WORK ITEM
Copy nothing but the lines below, from the one with "PIN (在使用智慧卡的情況下) 的方式來保護。" through the one with "designs, page headers, button", exactly as written; no pictures should appear.

MATERIAL FOR THIS TASK
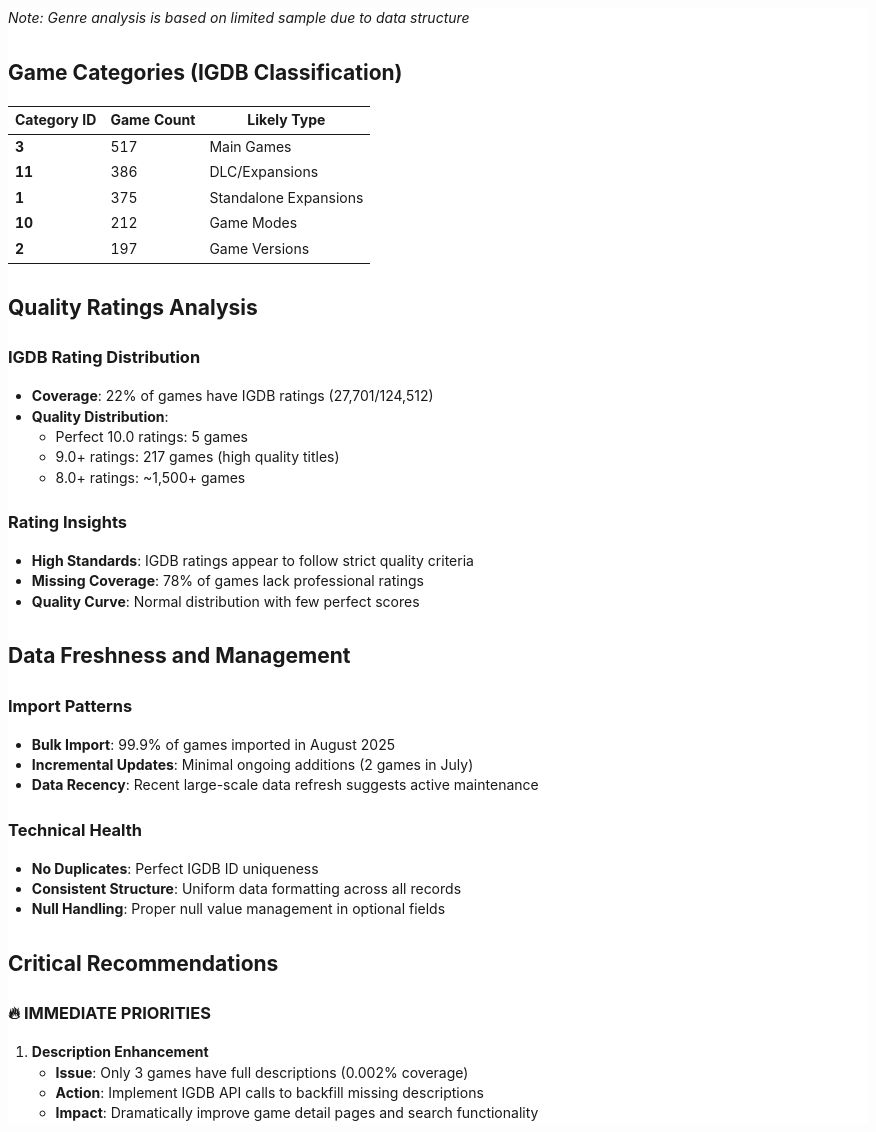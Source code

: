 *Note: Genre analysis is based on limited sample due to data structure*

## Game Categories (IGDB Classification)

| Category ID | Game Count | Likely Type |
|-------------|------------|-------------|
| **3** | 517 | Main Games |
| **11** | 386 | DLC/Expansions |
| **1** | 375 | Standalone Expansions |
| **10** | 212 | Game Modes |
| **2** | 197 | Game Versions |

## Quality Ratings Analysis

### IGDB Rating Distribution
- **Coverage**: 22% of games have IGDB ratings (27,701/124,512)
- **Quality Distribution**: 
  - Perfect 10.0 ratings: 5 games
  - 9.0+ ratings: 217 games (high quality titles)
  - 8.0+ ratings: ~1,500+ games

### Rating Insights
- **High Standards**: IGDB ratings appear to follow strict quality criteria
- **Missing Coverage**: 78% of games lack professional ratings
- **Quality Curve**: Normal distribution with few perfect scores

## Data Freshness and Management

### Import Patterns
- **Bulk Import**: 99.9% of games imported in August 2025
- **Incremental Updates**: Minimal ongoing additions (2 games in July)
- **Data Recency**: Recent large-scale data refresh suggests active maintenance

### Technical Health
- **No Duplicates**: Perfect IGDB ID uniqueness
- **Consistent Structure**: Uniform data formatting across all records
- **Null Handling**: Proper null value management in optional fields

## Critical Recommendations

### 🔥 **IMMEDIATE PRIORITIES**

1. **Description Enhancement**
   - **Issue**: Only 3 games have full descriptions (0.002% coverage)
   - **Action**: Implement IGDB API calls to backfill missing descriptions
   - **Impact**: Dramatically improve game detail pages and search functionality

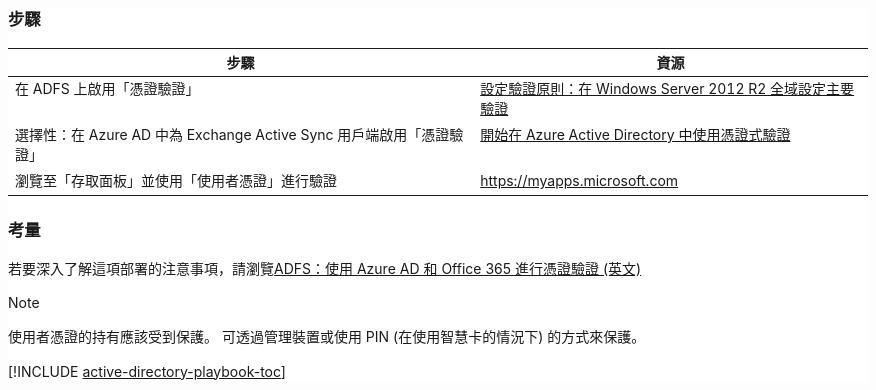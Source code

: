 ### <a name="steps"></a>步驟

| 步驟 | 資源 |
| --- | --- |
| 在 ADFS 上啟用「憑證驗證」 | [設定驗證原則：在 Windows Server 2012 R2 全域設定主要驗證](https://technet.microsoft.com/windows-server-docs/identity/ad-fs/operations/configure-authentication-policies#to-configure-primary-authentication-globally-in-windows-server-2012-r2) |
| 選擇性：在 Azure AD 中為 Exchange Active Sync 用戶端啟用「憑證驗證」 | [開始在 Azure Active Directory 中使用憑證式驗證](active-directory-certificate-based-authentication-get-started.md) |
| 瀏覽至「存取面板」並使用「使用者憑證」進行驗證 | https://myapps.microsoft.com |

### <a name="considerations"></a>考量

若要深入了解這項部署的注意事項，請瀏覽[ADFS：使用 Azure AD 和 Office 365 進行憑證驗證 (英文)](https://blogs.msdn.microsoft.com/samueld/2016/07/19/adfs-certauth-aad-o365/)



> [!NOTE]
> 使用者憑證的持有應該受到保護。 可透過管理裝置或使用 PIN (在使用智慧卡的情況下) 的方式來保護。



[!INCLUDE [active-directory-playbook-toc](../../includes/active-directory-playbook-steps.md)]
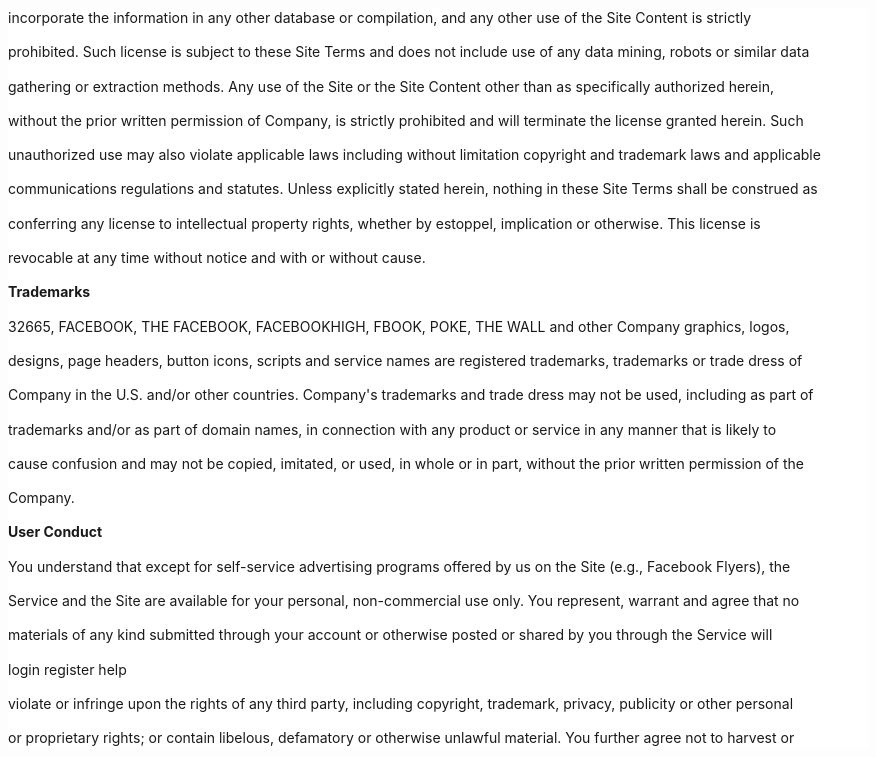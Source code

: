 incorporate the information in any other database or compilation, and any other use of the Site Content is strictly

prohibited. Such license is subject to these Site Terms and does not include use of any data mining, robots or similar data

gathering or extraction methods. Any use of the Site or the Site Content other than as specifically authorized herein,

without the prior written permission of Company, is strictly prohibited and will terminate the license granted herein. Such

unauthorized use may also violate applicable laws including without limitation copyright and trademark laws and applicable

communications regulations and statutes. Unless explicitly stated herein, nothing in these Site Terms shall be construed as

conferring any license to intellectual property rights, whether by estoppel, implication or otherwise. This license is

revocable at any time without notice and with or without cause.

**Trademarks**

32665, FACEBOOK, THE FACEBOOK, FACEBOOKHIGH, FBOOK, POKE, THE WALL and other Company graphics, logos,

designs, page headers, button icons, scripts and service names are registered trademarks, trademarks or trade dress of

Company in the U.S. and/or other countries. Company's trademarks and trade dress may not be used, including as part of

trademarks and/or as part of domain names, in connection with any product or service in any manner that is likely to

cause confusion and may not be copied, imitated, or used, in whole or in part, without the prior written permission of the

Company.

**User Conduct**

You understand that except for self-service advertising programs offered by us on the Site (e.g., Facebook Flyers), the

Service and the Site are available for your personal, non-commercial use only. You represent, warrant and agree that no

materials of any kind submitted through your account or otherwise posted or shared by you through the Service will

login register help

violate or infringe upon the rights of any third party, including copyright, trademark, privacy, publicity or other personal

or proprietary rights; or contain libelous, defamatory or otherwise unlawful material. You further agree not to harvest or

RESULT OF THIS TASK
> 使用者憑證的持有應該受到保護。 可透過管理裝置或使用 PIN (在使用智慧卡的情況下) 的方式來保護。



[!INCLUDE [active-directory-playbook-toc](../../includes/active-directory-playbook-steps.md)]
Source code

: incorporate the information in any other database or compilation, and any other use of the Site Content is strictly

prohibited. Such license is subject to these Site Terms and does not include use of any data mining, robots or similar data

gathering or extraction methods. Any use of the Site or the Site Content other than as specifically authorized herein,

without the prior written permission of Company, is strictly prohibited and will terminate the license granted herein. Such

unauthorized use may also violate applicable laws including without limitation copyright and trademark laws and applicable

communications regulations and statutes. Unless explicitly stated herein, nothing in these Site Terms shall be construed as

conferring any license to intellectual property rights, whether by estoppel, implication or otherwise. This license is

revocable at any time without notice and with or without cause.

**Trademarks**

32665, FACEBOOK, THE FACEBOOK, FACEBOOKHIGH, FBOOK, POKE, THE WALL and other Company graphics, logos,

designs, page headers, button icons, scripts and service names are registered trademarks, trademarks or trade dress of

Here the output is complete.